If he wanted to know what day it was,
he'd say "Chris, tell me what...

...then his face would constrict,
his eyes would cross,
the skin on his neck would redden,
and spit would start to bubble
in the corners of his mouth
as he sputtered and stuttered
out words like week...year...month...
before arriving violently on DAY!
Then he would gasp with relief,
as if he'd finally found a breath
amidst a frenzy of sneezes.

"It's okay, I'm just in the...bedroom...den...kitchen...BATHROOM!"

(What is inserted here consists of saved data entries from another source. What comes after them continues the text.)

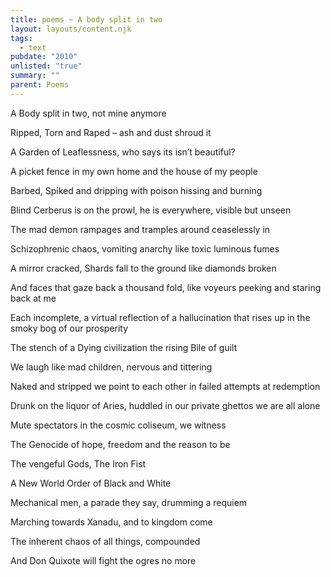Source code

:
 ```yaml
---
title: poems ~ A body split in two
layout: layouts/content.njk
tags:
  - text
pubdate: "2010"
unlisted: "true"
summary: ""
parent: Poems
---
```

A Body split in two, not mine anymore

Ripped, Torn and Raped – ash and dust shroud it

A Garden of Leaflessness, who says its isn’t beautiful?

A picket fence in my own home and the house of my people

Barbed, Spiked and dripping with poison hissing and burning

Blind Cerberus is on the prowl, he is everywhere, visible but unseen

The mad demon rampages and tramples around ceaselessly in

Schizophrenic chaos, vomiting anarchy like toxic luminous fumes

A mirror cracked, Shards fall to the ground like diamonds broken

And faces that gaze back a thousand fold, like voyeurs peeking and staring back at me

Each incomplete, a virtual reflection of a hallucination that rises up in the smoky bog of our prosperity

The stench of a Dying civilization the rising Bile of guilt

We laugh like mad children, nervous and tittering

Naked and stripped we point to each other in failed attempts at redemption

Drunk on the liquor of Aries, huddled in our private ghettos we are all alone

Mute spectators in the cosmic coliseum, we witness

The Genocide of hope, freedom and the reason to be

The vengeful Gods, The Iron Fist

A New World Order of Black and White

Mechanical men, a parade they say, drumming a requiem

Marching towards Xanadu, and to kingdom come

The inherent chaos of all things, compounded

And Don Quixote will fight the ogres no more
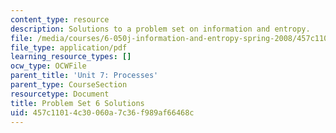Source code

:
 ```yaml
---
content_type: resource
description: Solutions to a problem set on information and entropy.
file: /media/courses/6-050j-information-and-entropy-spring-2008/457c11014c30060a7c36f989af66468c_MIT6_050JS08_ps_06_sol.pdf
file_type: application/pdf
learning_resource_types: []
ocw_type: OCWFile
parent_title: 'Unit 7: Processes'
parent_type: CourseSection
resourcetype: Document
title: Problem Set 6 Solutions
uid: 457c1101-4c30-060a-7c36-f989af66468c
---
```

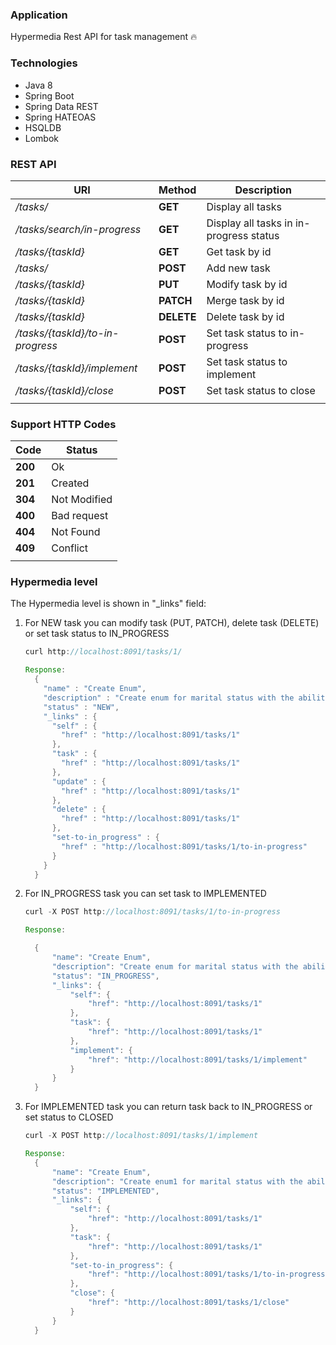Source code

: ### Application
Hypermedia Rest API for task management :fire:

### Technologies
- Java 8
- Spring Boot
- Spring Data REST
- Spring HATEOAS
- HSQLDB
- Lombok

### REST API
| URI                             | Method     | Description                            |
| ---------------------           | ----       | ------------------------               |
|*/tasks/*                        | **GET**    | Display all tasks                      | 
|*/tasks/search/in-progress*      | **GET**    | Display all tasks in in-progress status| 
|*/tasks/{taskId}*                | **GET**    | Get  task by id                        | 
|*/tasks/*                        | **POST**   | Add new task                           | 
|*/tasks/{taskId}*                | **PUT**    | Modify task by id                      | 
|*/tasks/{taskId}*                | **PATCH**  | Merge task by id                       | 
|*/tasks/{taskId}*                | **DELETE** | Delete task by id                      | 
|*/tasks/{taskId}/to-in-progress* | **POST**   | Set task status to in-progress         | 
|*/tasks/{taskId}/implement*      | **POST**   | Set task status to implement           | 
|*/tasks/{taskId}/close*          | **POST**   | Set task status to close               | 
|                                 |            |                                        |  

### Support HTTP Codes
| Code       |  Status                |
|--------    |------------------------|
|**200**     | Ok                     |
|**201**     | Created                |
|**304**     | Not Modified           |
|**400**     | Bad request            |
|**404**     | Not Found              |
|**409**     | Conflict               |
|            |                        |



### Hypermedia level

The Hypermedia level is shown in "_links" field:

1. For NEW task you can modify task (PUT, PATCH), delete task (DELETE) or set task status to IN_PROGRESS

      ```java
      curl http://localhost:8091/tasks/1/ 

      Response:
        {
          "name" : "Create Enum",
          "description" : "Create enum for marital status with the ability to find an instance of id",
          "status" : "NEW",
          "_links" : {
            "self" : {
              "href" : "http://localhost:8091/tasks/1"
            },
            "task" : {
              "href" : "http://localhost:8091/tasks/1"
            },
            "update" : {
              "href" : "http://localhost:8091/tasks/1"
            },
            "delete" : {
              "href" : "http://localhost:8091/tasks/1"
            },
            "set-to-in_progress" : {
              "href" : "http://localhost:8091/tasks/1/to-in-progress"
            }
          }
        }
      ```
      
2. For IN_PROGRESS task you can set task to IMPLEMENTED

      ```java
      curl -X POST http://localhost:8091/tasks/1/to-in-progress

      Response:

        {
            "name": "Create Enum",
            "description": "Create enum for marital status with the ability to find an instance of id",
            "status": "IN_PROGRESS",
            "_links": {
                "self": {
                    "href": "http://localhost:8091/tasks/1"
                },
                "task": {
                    "href": "http://localhost:8091/tasks/1"
                },
                "implement": {
                    "href": "http://localhost:8091/tasks/1/implement"
                }
            }
        }
      ```
      
3. For IMPLEMENTED task you can return task back to IN_PROGRESS or set status to CLOSED

      ```java
      curl -X POST http://localhost:8091/tasks/1/implement

      Response:
        {
            "name": "Create Enum",
            "description": "Create enum1 for marital status with the ability to find an instance of id",
            "status": "IMPLEMENTED",
            "_links": {
                "self": {
                    "href": "http://localhost:8091/tasks/1"
                },
                "task": {
                    "href": "http://localhost:8091/tasks/1"
                },
                "set-to-in_progress": {
                    "href": "http://localhost:8091/tasks/1/to-in-progress"
                },
                "close": {
                    "href": "http://localhost:8091/tasks/1/close"
                }
            }
        }
      ```

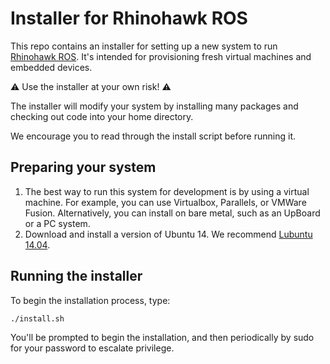# Installer for Rhinohawk ROS

This repo contains an installer for setting up a new system to run [Rhinohawk ROS](https://github.com/RhinohawkUAV/rh_ros). It's intended for provisioning fresh virtual machines and embedded devices. 

:warning: Use the installer at your own risk! :warning:

The installer will modify your system by installing many packages and checking out code into your home directory. 

We encourage you to read through the install script before running it.

## Preparing your system

1) The best way to run this system for development is by using a virtual machine. For example, you can use Virtualbox, Parallels, or VMWare Fusion. Alternatively, you can install on bare metal, such as an UpBoard or a PC system.
2) Download and install a version of Ubuntu 14. We recommend [Lubuntu 14.04](http://cdimage.ubuntu.com/lubuntu/releases/14.04/release).

## Running the installer

To begin the installation process, type:
```
./install.sh
```

You'll be prompted to begin the installation, and then periodically by sudo for your password to escalate privilege.

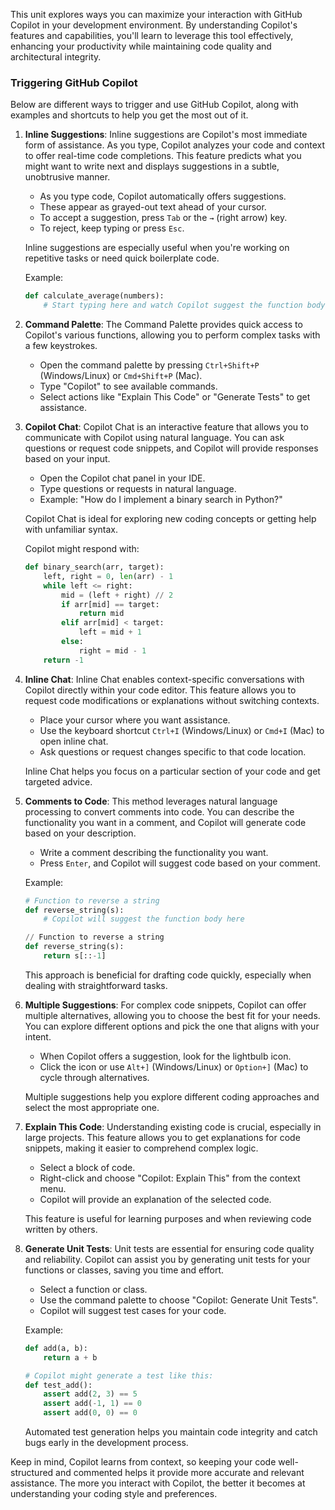 This unit explores ways you can maximize your interaction with GitHub Copilot in your development environment. By understanding Copilot's features and capabilities, you'll learn to leverage this tool effectively, enhancing your productivity while maintaining code quality and architectural integrity. 

### Triggering GitHub Copilot
Below are different ways to trigger and use GitHub Copilot, along with examples and shortcuts to help you get the most out of it.

1. **Inline Suggestions**: Inline suggestions are Copilot's most immediate form of assistance. As you type, Copilot analyzes your code and context to offer real-time code completions. This feature predicts what you might want to write next and displays suggestions in a subtle, unobtrusive manner.

   - As you type code, Copilot automatically offers suggestions.
   - These appear as grayed-out text ahead of your cursor.
   - To accept a suggestion, press `Tab` or the `→` (right arrow) key.
   - To reject, keep typing or press `Esc`.

   Inline suggestions are especially useful when you're working on repetitive tasks or need quick boilerplate code.

   Example:
   ```python
   def calculate_average(numbers):
       # Start typing here and watch Copilot suggest the function body
   ```

2. **Command Palette**: The Command Palette provides quick access to Copilot's various functions, allowing you to perform complex tasks with a few keystrokes.

   - Open the command palette by pressing `Ctrl+Shift+P` (Windows/Linux) or `Cmd+Shift+P` (Mac).
   - Type "Copilot" to see available commands.
   - Select actions like "Explain This Code" or "Generate Tests" to get assistance.

3. **Copilot Chat**: Copilot Chat is an interactive feature that allows you to communicate with Copilot using natural language. You can ask questions or request code snippets, and Copilot will provide responses based on your input.

   - Open the Copilot chat panel in your IDE.
   - Type questions or requests in natural language.
   - Example: "How do I implement a binary search in Python?"

   Copilot Chat is ideal for exploring new coding concepts or getting help with unfamiliar syntax.

   Copilot might respond with:
   ```python
   def binary_search(arr, target):
       left, right = 0, len(arr) - 1
       while left <= right:
           mid = (left + right) // 2
           if arr[mid] == target:
               return mid
           elif arr[mid] < target:
               left = mid + 1
           else:
               right = mid - 1
       return -1
   ```

4. **Inline Chat**: Inline Chat enables context-specific conversations with Copilot directly within your code editor. This feature allows you to request code modifications or explanations without switching contexts.

   - Place your cursor where you want assistance.
   - Use the keyboard shortcut `Ctrl+I` (Windows/Linux) or `Cmd+I` (Mac) to open inline chat.
   - Ask questions or request changes specific to that code location.

   Inline Chat helps you focus on a particular section of your code and get targeted advice.

5. **Comments to Code**: This method leverages natural language processing to convert comments into code. You can describe the functionality you want in a comment, and Copilot will generate code based on your description.

   - Write a comment describing the functionality you want.
   - Press `Enter`, and Copilot will suggest code based on your comment.

   Example:
   ```python
   # Function to reverse a string
   def reverse_string(s):
       # Copilot will suggest the function body here
   ```

   ```python
   // Function to reverse a string
   def reverse_string(s):
       return s[::-1]
   ```

   This approach is beneficial for drafting code quickly, especially when dealing with straightforward tasks.

6. **Multiple Suggestions**: For complex code snippets, Copilot can offer multiple alternatives, allowing you to choose the best fit for your needs. You can explore different options and pick the one that aligns with your intent.

   - When Copilot offers a suggestion, look for the lightbulb icon.
   - Click the icon or use `Alt+]` (Windows/Linux) or `Option+]` (Mac) to cycle through alternatives.

   Multiple suggestions help you explore different coding approaches and select the most appropriate one.

7. **Explain This Code**: Understanding existing code is crucial, especially in large projects. This feature allows you to get explanations for code snippets, making it easier to comprehend complex logic.

   - Select a block of code.
   - Right-click and choose "Copilot: Explain This" from the context menu.
   - Copilot will provide an explanation of the selected code.

   This feature is useful for learning purposes and when reviewing code written by others.

8. **Generate Unit Tests**: Unit tests are essential for ensuring code quality and reliability. Copilot can assist you by generating unit tests for your functions or classes, saving you time and effort.

   - Select a function or class.
   - Use the command palette to choose "Copilot: Generate Unit Tests".
   - Copilot will suggest test cases for your code.

   Example:
   ```python
   def add(a, b):
       return a + b

   # Copilot might generate a test like this:
   def test_add():
       assert add(2, 3) == 5
       assert add(-1, 1) == 0
       assert add(0, 0) == 0
   ```

   Automated test generation helps you maintain code integrity and catch bugs early in the development process.

Keep in mind, Copilot learns from context, so keeping your code well-structured and commented helps it provide more accurate and relevant assistance. The more you interact with Copilot, the better it becomes at understanding your coding style and preferences.
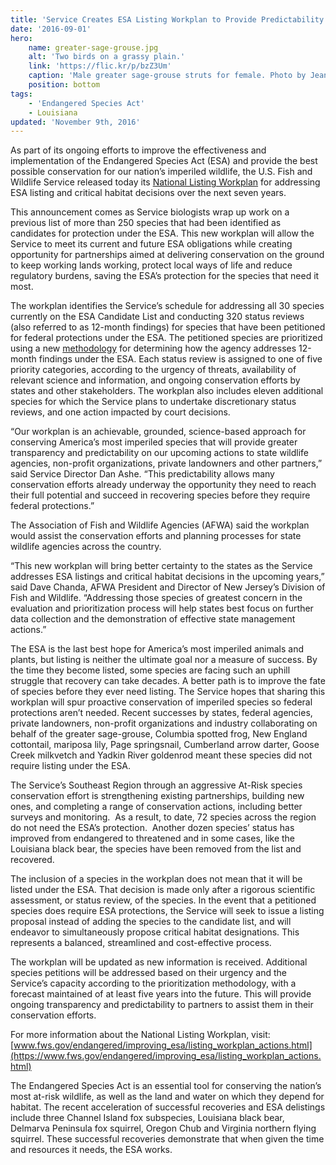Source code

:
 ```yaml
---
title: 'Service Creates ESA Listing Workplan to Provide Predictability and Encourage Proactive Conservation of Imperiled Wildlife'
date: '2016-09-01'
hero:
    name: greater-sage-grouse.jpg
    alt: 'Two birds on a grassy plain.'
    link: 'https://flic.kr/p/bzZ3Um'
    caption: 'Male greater sage-grouse struts for female. Photo by Jeannie Stafford, USFS.'
    position: bottom
tags:
    - 'Endangered Species Act'
    - Louisiana
updated: 'November 9th, 2016'
---
```

As part of its ongoing efforts to improve the effectiveness and implementation of the Endangered Species Act (ESA) and provide the best possible conservation for our nation’s imperiled wildlife, the U.S. Fish and Wildlife Service released today its [National Listing Workplan](https://www.fws.gov/endangered/improving_esa/listing_workplan_actions.html) for addressing ESA listing and critical habitat decisions over the next seven years. 

This announcement comes as Service biologists wrap up work on a previous list of more than 250 species that had been identified as candidates for protection under the ESA. This new workplan will allow the Service to meet its current and future ESA obligations while creating opportunity for partnerships aimed at delivering conservation on the ground to keep working lands working, protect local ways of life and reduce regulatory burdens, saving the ESA’s protection for the species that need it most.

The workplan identifies the Service’s schedule for addressing all 30 species currently on the ESA Candidate List and conducting 320 status reviews (also referred to as 12-month findings) for species that have been petitioned for federal protections under the ESA. The petitioned species are prioritized using a new [methodology](https://www.fws.gov/news/ShowNews.cfm?ref=service-announces-final-methodology-for-prioritizing-and-addressing-&_ID=35748) for determining how the agency addresses 12-month findings under the ESA. Each status review is assigned to one of five priority categories, according to the urgency of threats, availability of relevant science and information, and ongoing conservation efforts by states and other stakeholders. The workplan also includes eleven additional species for which the Service plans to undertake discretionary status reviews, and one action impacted by court decisions. 

“Our workplan is an achievable, grounded, science-based approach for conserving America’s most imperiled species that will provide greater transparency and predictability on our upcoming actions to state wildlife agencies, non-profit organizations, private landowners and other partners,” said Service Director Dan Ashe. “This predictability allows many conservation efforts already underway the opportunity they need to reach their full potential and succeed in recovering species before they require federal protections.”

The Association of Fish and Wildlife Agencies (AFWA) said the workplan would assist the conservation efforts and planning processes for state wildlife agencies across the country. 

“This new workplan will bring better certainty to the states as the Service addresses ESA listings and critical habitat decisions in the upcoming years,” said Dave Chanda, AFWA President and Director of New Jersey’s Division of Fish and Wildlife. “Addressing those species of greatest concern in the evaluation and prioritization process will help states best focus on further data collection and the demonstration of effective state management actions.”

The ESA is the last best hope for America’s most imperiled animals and plants, but listing is neither the ultimate goal nor a measure of success. By the time they become listed, some species are facing such an uphill struggle that recovery can take decades. A better path is to improve the fate of species before they ever need listing. The Service hopes that sharing this workplan will spur proactive conservation of imperiled species so federal protections aren’t needed. Recent successes by states, federal agencies, private landowners, non-profit organizations and industry collaborating on behalf of the greater sage-grouse, Columbia spotted frog, New England cottontail, mariposa lily, Page springsnail, Cumberland arrow darter, Goose Creek milkvetch and Yadkin River goldenrod meant these species did not require listing under the ESA. 

The Service’s Southeast Region through an aggressive At-Risk species conservation effort is strengthening existing partnerships, building new ones, and completing a range of conservation actions, including better surveys and monitoring.  As a result, to date, 72 species across the region do not need the ESA’s protection.  Another dozen species’ status has improved from endangered to threatened and in some cases, like the Louisiana black bear, the species have been removed from the list and recovered. 

The inclusion of a species in the workplan does not mean that it will be listed under the ESA. That decision is made only after a rigorous scientific assessment, or status review, of the species. In the event that a petitioned species does require ESA protections, the Service will seek to issue a listing proposal instead of adding the species to the candidate list, and will endeavor to simultaneously propose critical habitat designations. This represents a balanced, streamlined and cost-effective process.  

The workplan will be updated as new information is received. Additional species petitions will be addressed based on their urgency and the Service’s capacity according to the prioritization methodology, with a forecast maintained of at least five years into the future. This will provide ongoing transparency and predictability to partners to assist them in their conservation efforts.

For more information about the National Listing Workplan, visit: [www.fws.gov/endangered/improving_esa/listing_workplan_actions.html](https://www.fws.gov/endangered/improving_esa/listing_workplan_actions.html)

The Endangered Species Act is an essential tool for conserving the nation’s most at-risk wildlife, as well as the land and water on which they depend for habitat. The recent acceleration of successful recoveries and ESA delistings include three Channel Island fox subspecies, Louisiana black bear, Delmarva Peninsula fox squirrel, Oregon Chub and Virginia northern flying squirrel. These successful recoveries demonstrate that when given the time and resources it needs, the ESA works.
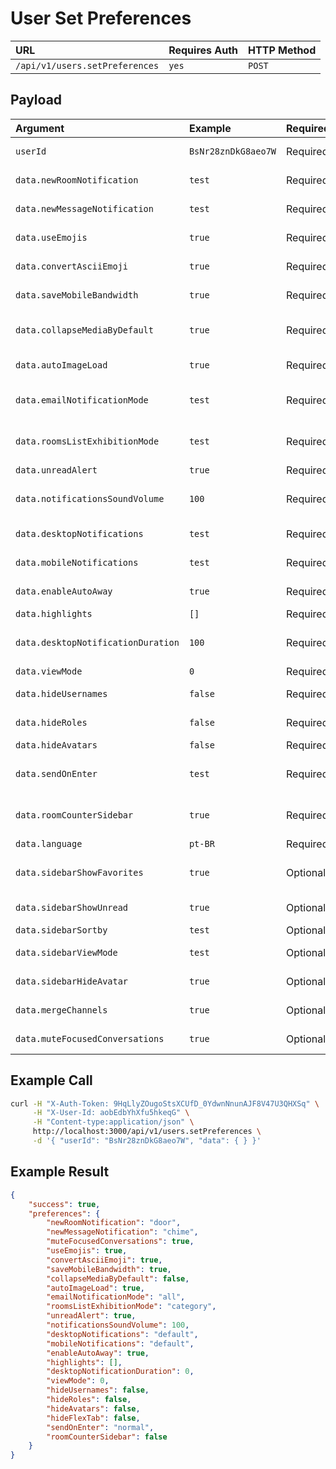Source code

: # User Set Preferences

| URL | Requires Auth | HTTP Method |
| :--- | :--- | :--- |
| `/api/v1/users.setPreferences` | `yes` | `POST` |

## Payload

| Argument | Example | Required | Description |
| :--- | :--- | :--- | :--- |
| `userId`                          | `BsNr28znDkG8aeo7W` | Required | The id of the user.              |
| `data.newRoomNotification`        | `test`              | Required | New room notification.           |
| `data.newMessageNotification`     | `test`              | Required | New message notification.        |
| `data.useEmojis`                  | `true`              | Required | User can use emojis.             |
| `data.convertAsciiEmoji`          | `true`              | Required | Convert ascII emojis.            |
| `data.saveMobileBandwidth`        | `true`              | Required | Save mobile bandwidth.            |
| `data.collapseMediaByDefault`     | `true`              | Required | Collapse media by default.       |
| `data.autoImageLoad`              | `true`              | Required | Image load automatically.        |
| `data.emailNotificationMode`      | `test`              | Required | Email notification mode.         |
| `data.roomsListExhibitionMode`    | `test`              | Required | Rooms list exhibition mode.      |
| `data.unreadAlert`                | `true`              | Required | Unread Alert.                    |
| `data.notificationsSoundVolume`   | `100`               | Required | Volume of notification sound.    |
| `data.desktopNotifications`       | `test`              | Required | Desktop notifications.           |
| `data.mobileNotifications`        | `test`              | Required | Mobile notifications.            |
| `data.enableAutoAway`             | `true`              | Required | Enable auto away.                |
| `data.highlights`                 | `[]`                | Required | Highlights.                      |
| `data.desktopNotificationDuration`| `100`               | Required | Duration of desktop notification.|
| `data.viewMode`                   | `0`                 | Required | View mode.                       |
| `data.hideUsernames`              | `false`             | Required | Hide usernames.                  |
| `data.hideRoles`                  | `false`             | Required | Hide user roles.                 |
| `data.hideAvatars`                | `false`             | Required | Hide avatars.                    |
| `data.sendOnEnter`                | `test`              | Required | Send message on enter.           |
| `data.roomCounterSidebar`         | `true`              | Required | Display room counter on sidebar. |
| `data.language`                   | `pt-BR`             | Required | Language.                        |
| `data.sidebarShowFavorites`       | `true`              | Optional | Show favorites on sidebar.       |
| `data.sidebarShowUnread`          | `true`              | Optional | Show unread on sidebar.          |
| `data.sidebarSortby`              | `test`              | Optional | Show sort by.                    |
| `data.sidebarViewMode`            | `test`              | Optional | Show view mode.                  |
| `data.sidebarHideAvatar`          | `true`              | Optional | Show avatar on hide bar.         |
| `data.mergeChannels`              | `true`              | Optional | Merge channels.                  |
| `data.muteFocusedConversations`   | `true`              | Optional | Mute focused conversations.      |

## Example Call

```bash
curl -H "X-Auth-Token: 9HqLlyZOugoStsXCUfD_0YdwnNnunAJF8V47U3QHXSq" \
     -H "X-User-Id: aobEdbYhXfu5hkeqG" \
     -H "Content-type:application/json" \
     http://localhost:3000/api/v1/users.setPreferences \
     -d '{ "userId": "BsNr28znDkG8aeo7W", "data": { } }'
```

## Example Result

```json
{
    "success": true,
    "preferences": {
        "newRoomNotification": "door",
        "newMessageNotification": "chime",
        "muteFocusedConversations": true,
        "useEmojis": true,
        "convertAsciiEmoji": true,
        "saveMobileBandwidth": true,
        "collapseMediaByDefault": false,
        "autoImageLoad": true,
        "emailNotificationMode": "all",
        "roomsListExhibitionMode": "category",
        "unreadAlert": true,
        "notificationsSoundVolume": 100,
        "desktopNotifications": "default",
        "mobileNotifications": "default",
        "enableAutoAway": true,
        "highlights": [],
        "desktopNotificationDuration": 0,
        "viewMode": 0,
        "hideUsernames": false,
        "hideRoles": false,
        "hideAvatars": false,
        "hideFlexTab": false,
        "sendOnEnter": "normal",
        "roomCounterSidebar": false
    }
}
```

"He thinks in sets now," my father said,
and it was true.
When he got stuck before a word,
you could see he knew it,
it was in there,
but he had to run the set before he found it.

My Grandpa.

He was the most straightforward man I ever knew.
Flat as the Kickapoo soil that he'd grown up on,
he'd say, "not so very bad" to any question: how'd he been,
how went the music, how was Grandma,
how's the grilled cheese down at Jim's...

After his first stroke,
he switched from Bluegrass to Dixieland,
and from banjo to mandolin.
"I just can't make the same strings...keys...notes...CHORDS!"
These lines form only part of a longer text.